• [Task instructions] Copy each line below in which the string "frac" appears.
★ ★ ★ ★
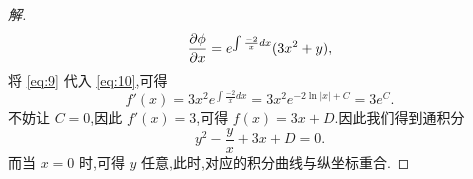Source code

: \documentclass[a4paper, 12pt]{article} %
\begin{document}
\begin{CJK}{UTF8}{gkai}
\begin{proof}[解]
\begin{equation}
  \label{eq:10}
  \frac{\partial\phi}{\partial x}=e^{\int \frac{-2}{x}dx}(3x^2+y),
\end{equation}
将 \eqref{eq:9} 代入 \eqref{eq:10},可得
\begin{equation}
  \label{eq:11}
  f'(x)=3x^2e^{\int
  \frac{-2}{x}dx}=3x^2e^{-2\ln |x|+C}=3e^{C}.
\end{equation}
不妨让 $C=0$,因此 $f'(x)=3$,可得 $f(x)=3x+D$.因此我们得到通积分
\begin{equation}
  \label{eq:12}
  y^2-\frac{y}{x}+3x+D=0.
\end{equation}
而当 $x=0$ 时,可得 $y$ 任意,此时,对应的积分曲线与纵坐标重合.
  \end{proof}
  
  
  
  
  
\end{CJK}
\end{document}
★ ★ ★ ★
• [Exercise response]
  \frac{\partial\phi}{\partial x}=e^{\int \frac{-2}{x}dx}(3x^2+y),
  \frac{-2}{x}dx}=3x^2e^{-2\ln |x|+C}=3e^{C}.
  y^2-\frac{y}{x}+3x+D=0.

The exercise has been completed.